— PROBLEM TO WORK ON —
Your answer should consist of the listing, repeated exactly.

THE RECORDS START

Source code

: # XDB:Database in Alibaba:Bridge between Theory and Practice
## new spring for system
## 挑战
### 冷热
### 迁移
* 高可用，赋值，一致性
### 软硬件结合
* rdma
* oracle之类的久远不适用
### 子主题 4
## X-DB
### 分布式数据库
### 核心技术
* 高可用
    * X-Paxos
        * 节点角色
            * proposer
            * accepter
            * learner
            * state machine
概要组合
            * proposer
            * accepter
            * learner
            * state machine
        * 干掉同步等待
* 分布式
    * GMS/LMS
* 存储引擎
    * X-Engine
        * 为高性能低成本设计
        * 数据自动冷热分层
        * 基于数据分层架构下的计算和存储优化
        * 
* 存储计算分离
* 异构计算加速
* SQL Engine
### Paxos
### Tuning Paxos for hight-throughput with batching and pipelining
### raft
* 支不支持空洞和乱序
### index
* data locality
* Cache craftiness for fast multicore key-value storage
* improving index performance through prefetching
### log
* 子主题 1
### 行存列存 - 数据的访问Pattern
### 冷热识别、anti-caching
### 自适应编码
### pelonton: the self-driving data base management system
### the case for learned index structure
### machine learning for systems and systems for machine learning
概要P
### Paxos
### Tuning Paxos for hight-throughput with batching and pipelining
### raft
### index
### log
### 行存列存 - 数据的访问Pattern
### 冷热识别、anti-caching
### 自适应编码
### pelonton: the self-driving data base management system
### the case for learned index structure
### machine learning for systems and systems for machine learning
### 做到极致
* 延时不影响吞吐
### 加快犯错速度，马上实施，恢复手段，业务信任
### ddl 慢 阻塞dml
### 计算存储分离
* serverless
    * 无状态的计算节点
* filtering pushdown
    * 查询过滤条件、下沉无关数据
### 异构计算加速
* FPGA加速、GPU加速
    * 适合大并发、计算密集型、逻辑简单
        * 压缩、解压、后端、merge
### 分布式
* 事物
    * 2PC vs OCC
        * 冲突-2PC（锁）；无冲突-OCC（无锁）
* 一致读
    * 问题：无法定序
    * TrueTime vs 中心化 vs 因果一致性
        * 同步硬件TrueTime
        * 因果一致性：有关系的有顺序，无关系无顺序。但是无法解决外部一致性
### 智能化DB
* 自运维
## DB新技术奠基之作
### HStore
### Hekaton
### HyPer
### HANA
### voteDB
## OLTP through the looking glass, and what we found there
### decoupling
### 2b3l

THE RECORDS END

— OUTPUT FOR THIS EXERCISE —
Source code

: # XDB:Database in Alibaba:Bridge between Theory and Practice
## new spring for system
## 挑战
### 冷热
### 迁移
* 高可用，赋值，一致性
### 软硬件结合
* rdma
* oracle之类的久远不适用
### 子主题 4
## X-DB
### 分布式数据库
### 核心技术
* 高可用
    * X-Paxos
        * 节点角色
            * proposer
            * accepter
            * learner
            * state machine
概要组合
            * proposer
            * accepter
            * learner
            * state machine
        * 干掉同步等待
* 分布式
    * GMS/LMS
* 存储引擎
    * X-Engine
        * 为高性能低成本设计
        * 数据自动冷热分层
        * 基于数据分层架构下的计算和存储优化
        * 
* 存储计算分离
* 异构计算加速
* SQL Engine
### Paxos
### Tuning Paxos for hight-throughput with batching and pipelining
### raft
* 支不支持空洞和乱序
### index
* data locality
* Cache craftiness for fast multicore key-value storage
* improving index performance through prefetching
### log
* 子主题 1
### 行存列存 - 数据的访问Pattern
### 冷热识别、anti-caching
### 自适应编码
### pelonton: the self-driving data base management system
### the case for learned index structure
### machine learning for systems and systems for machine learning
概要P
### Paxos
### Tuning Paxos for hight-throughput with batching and pipelining
### raft
### index
### log
### 行存列存 - 数据的访问Pattern
### 冷热识别、anti-caching
### 自适应编码
### pelonton: the self-driving data base management system
### the case for learned index structure
### machine learning for systems and systems for machine learning
### 做到极致
* 延时不影响吞吐
### 加快犯错速度，马上实施，恢复手段，业务信任
### ddl 慢 阻塞dml
### 计算存储分离
* serverless
    * 无状态的计算节点
* filtering pushdown
    * 查询过滤条件、下沉无关数据
### 异构计算加速
* FPGA加速、GPU加速
    * 适合大并发、计算密集型、逻辑简单
        * 压缩、解压、后端、merge
### 分布式
* 事物
    * 2PC vs OCC
        * 冲突-2PC（锁）；无冲突-OCC（无锁）
* 一致读
    * 问题：无法定序
    * TrueTime vs 中心化 vs 因果一致性
        * 同步硬件TrueTime
        * 因果一致性：有关系的有顺序，无关系无顺序。但是无法解决外部一致性
### 智能化DB
* 自运维
## DB新技术奠基之作
### HStore
### Hekaton
### HyPer
### HANA
### voteDB
## OLTP through the looking glass, and what we found there
### decoupling
### 2b3l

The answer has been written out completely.